> [Problem details]
Among the records that follow, find the line with "### Special Features" and the line with "it would typically.". Set down those lines and all lines between them exactly, without adding anything.

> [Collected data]
◆ ◆ ◆ ◆ ◆

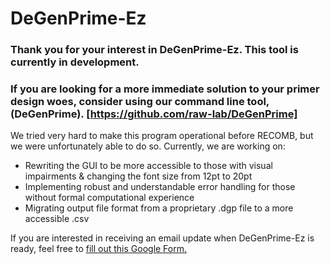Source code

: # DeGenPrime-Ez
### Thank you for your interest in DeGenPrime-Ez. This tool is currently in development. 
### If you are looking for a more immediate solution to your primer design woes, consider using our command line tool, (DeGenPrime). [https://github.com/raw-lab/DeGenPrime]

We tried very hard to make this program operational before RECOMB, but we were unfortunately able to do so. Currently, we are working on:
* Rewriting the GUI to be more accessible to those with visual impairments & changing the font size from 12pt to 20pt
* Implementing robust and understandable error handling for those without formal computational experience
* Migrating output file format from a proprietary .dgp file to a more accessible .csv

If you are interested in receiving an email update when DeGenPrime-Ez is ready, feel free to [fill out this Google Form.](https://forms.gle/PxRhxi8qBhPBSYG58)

◆ ◆ ◆ ◆ ◆

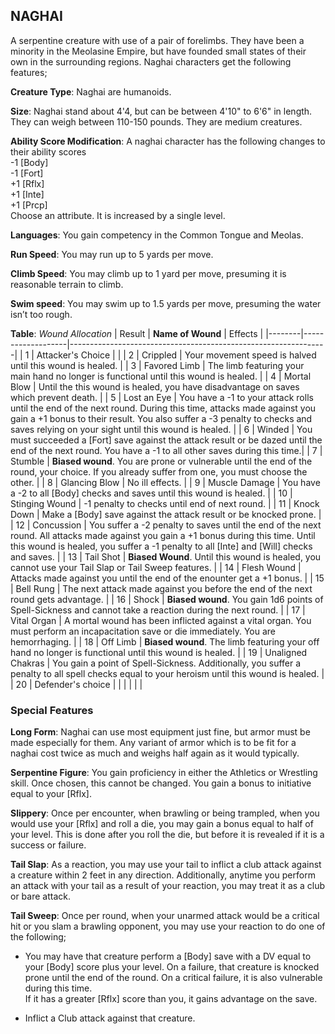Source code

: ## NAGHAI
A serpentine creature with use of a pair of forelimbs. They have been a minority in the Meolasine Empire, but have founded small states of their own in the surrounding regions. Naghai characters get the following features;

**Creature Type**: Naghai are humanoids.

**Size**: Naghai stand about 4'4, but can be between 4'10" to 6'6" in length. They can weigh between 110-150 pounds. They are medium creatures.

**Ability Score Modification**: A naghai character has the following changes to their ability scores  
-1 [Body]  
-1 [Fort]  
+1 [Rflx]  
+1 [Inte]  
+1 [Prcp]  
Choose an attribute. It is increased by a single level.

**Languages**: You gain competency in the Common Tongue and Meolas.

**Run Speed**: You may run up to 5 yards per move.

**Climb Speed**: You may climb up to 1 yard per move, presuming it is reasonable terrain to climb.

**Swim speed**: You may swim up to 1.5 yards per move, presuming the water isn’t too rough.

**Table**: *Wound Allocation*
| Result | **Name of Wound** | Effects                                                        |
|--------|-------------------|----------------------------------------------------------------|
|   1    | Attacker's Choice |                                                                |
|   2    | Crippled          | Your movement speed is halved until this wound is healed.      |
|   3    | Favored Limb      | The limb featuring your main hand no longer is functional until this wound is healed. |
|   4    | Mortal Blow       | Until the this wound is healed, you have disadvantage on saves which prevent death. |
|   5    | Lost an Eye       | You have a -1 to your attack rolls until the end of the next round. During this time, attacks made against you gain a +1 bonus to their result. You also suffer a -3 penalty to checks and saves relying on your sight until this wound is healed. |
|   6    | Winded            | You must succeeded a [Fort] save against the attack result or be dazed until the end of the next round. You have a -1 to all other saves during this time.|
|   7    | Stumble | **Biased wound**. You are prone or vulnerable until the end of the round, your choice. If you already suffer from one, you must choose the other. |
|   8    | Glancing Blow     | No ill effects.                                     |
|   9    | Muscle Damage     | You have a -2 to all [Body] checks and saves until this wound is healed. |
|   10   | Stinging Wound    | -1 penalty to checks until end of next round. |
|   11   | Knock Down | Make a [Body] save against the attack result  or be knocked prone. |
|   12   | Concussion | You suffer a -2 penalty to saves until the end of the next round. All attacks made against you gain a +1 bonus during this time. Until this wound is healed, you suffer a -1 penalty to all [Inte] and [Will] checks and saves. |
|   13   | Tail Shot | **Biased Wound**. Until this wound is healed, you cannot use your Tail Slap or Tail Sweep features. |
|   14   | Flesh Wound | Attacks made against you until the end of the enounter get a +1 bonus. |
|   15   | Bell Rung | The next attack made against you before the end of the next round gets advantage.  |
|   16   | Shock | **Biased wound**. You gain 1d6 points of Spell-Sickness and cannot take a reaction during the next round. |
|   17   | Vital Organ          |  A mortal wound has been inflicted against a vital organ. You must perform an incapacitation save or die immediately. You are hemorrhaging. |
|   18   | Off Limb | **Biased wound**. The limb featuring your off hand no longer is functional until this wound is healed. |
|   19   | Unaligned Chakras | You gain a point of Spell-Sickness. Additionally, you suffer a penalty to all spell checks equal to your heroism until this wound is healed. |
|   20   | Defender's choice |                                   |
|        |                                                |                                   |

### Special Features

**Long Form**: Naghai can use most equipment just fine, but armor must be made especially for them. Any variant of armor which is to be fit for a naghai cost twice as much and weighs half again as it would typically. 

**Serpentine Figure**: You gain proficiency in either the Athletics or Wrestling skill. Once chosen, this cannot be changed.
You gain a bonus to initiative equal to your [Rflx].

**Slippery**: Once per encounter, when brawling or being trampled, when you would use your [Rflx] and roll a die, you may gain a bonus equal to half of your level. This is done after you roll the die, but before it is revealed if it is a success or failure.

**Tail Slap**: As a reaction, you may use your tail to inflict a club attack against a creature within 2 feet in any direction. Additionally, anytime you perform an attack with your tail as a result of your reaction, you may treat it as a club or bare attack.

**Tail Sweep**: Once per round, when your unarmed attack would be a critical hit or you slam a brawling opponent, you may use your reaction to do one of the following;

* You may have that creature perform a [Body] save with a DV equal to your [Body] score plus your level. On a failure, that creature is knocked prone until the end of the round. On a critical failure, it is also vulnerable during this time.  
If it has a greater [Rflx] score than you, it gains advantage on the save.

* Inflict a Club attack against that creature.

◆ ◆ ◆ ◆ ◆

> [Result]
### Special Features

**Long Form**: Naghai can use most equipment just fine, but armor must be made especially for them. Any variant of armor which is to be fit for a naghai cost twice as much and weighs half again as it would typically. 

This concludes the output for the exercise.